§ Exercise brief:
Exactly as written, transcribe the data from its opening line through the line containing "통해 그림으로 이해...". Leave every picture out.

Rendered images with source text
....

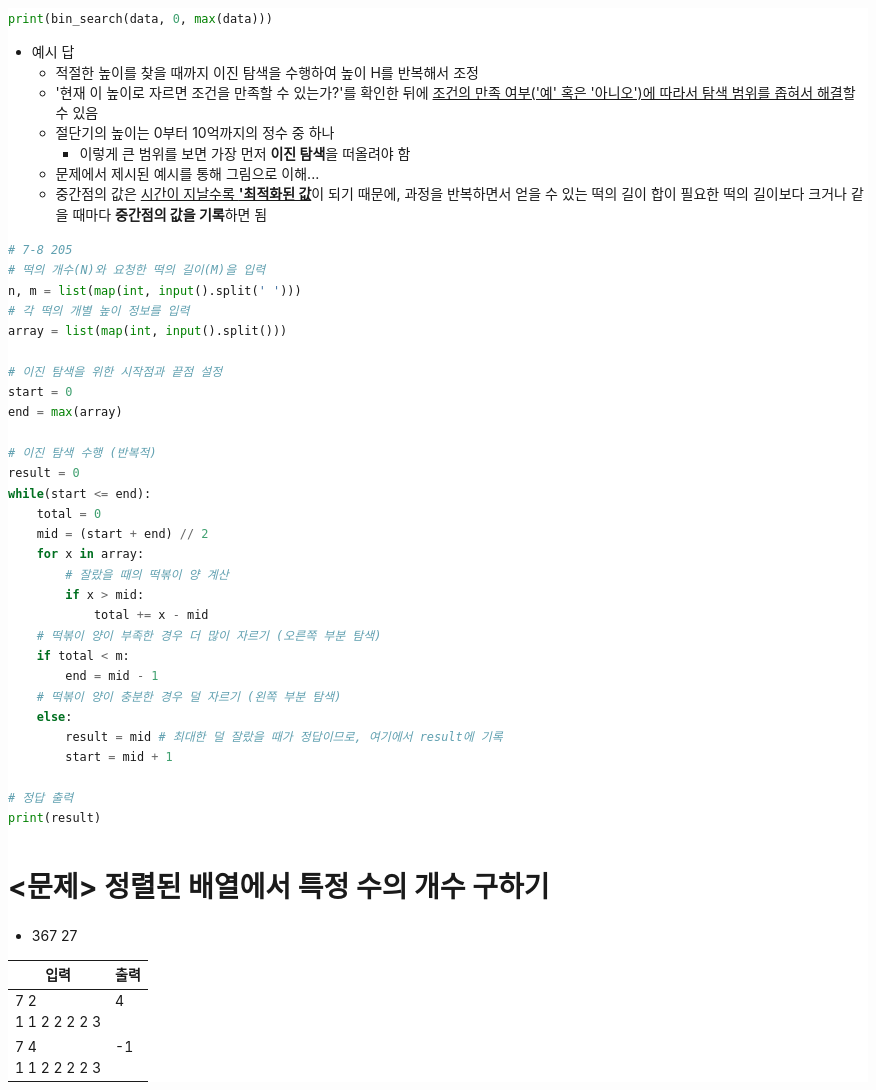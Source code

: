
 ```py
print(bin_search(data, 0, max(data)))
```

* 예시 답
    * 적절한 높이를 찾을 때까지 이진 탐색을 수행하여 높이 H를 반복해서 조정
    * '현재 이 높이로 자르면 조건을 만족할 수 있는가?'를 확인한 뒤에 <u>조건의 만족 여부('예' 혹은 '아니오')에 따라서 탐색 범위를 좁혀서 해결</u>할 수 있음
    * 절단기의 높이는 0부터 10억까지의 정수 중 하나
        * 이렇게 큰 범위를 보면 가장 먼저 **이진 탐색**을 떠올려야 함
    * 문제에서 제시된 예시를 통해 그림으로 이해...
    * 중간점의 값은 <u>시간이 지날수록 **'최적화된 값**</u>이 되기 때문에, 과정을 반복하면서 얻을 수 있는 떡의 길이 합이 필요한 떡의 길이보다 크거나 같을 때마다 **중간점의 값을 기록**하면 됨


```py
# 7-8 205
# 떡의 개수(N)와 요청한 떡의 길이(M)을 입력
n, m = list(map(int, input().split(' ')))
# 각 떡의 개별 높이 정보를 입력
array = list(map(int, input().split()))

# 이진 탐색을 위한 시작점과 끝점 설정
start = 0
end = max(array)

# 이진 탐색 수행 (반복적)
result = 0
while(start <= end):
    total = 0
    mid = (start + end) // 2
    for x in array:
        # 잘랐을 때의 떡볶이 양 계산
        if x > mid:
            total += x - mid
    # 떡볶이 양이 부족한 경우 더 많이 자르기 (오른쪽 부분 탐색)
    if total < m:
        end = mid - 1
    # 떡볶이 양이 충분한 경우 덜 자르기 (왼쪽 부분 탐색)
    else:
        result = mid # 최대한 덜 잘랐을 때가 정답이므로, 여기에서 result에 기록
        start = mid + 1

# 정답 출력
print(result)
```

# <문제> 정렬된 배열에서 특정 수의 개수 구하기
* 367 27 

|입력|출력|
|-|-|
|7 2<br>1 1 2 2 2 2 3|4|
|7 4<br>1 1 2 2 2 2 3|-1|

....

§ Task output:
Source code

:
 ```py
print(bin_search(data, 0, max(data)))
```

* 예시 답
    * 적절한 높이를 찾을 때까지 이진 탐색을 수행하여 높이 H를 반복해서 조정
    * '현재 이 높이로 자르면 조건을 만족할 수 있는가?'를 확인한 뒤에 <u>조건의 만족 여부('예' 혹은 '아니오')에 따라서 탐색 범위를 좁혀서 해결</u>할 수 있음
    * 절단기의 높이는 0부터 10억까지의 정수 중 하나
        * 이렇게 큰 범위를 보면 가장 먼저 **이진 탐색**을 떠올려야 함
    * 문제에서 제시된 예시를 통해 그림으로 이해...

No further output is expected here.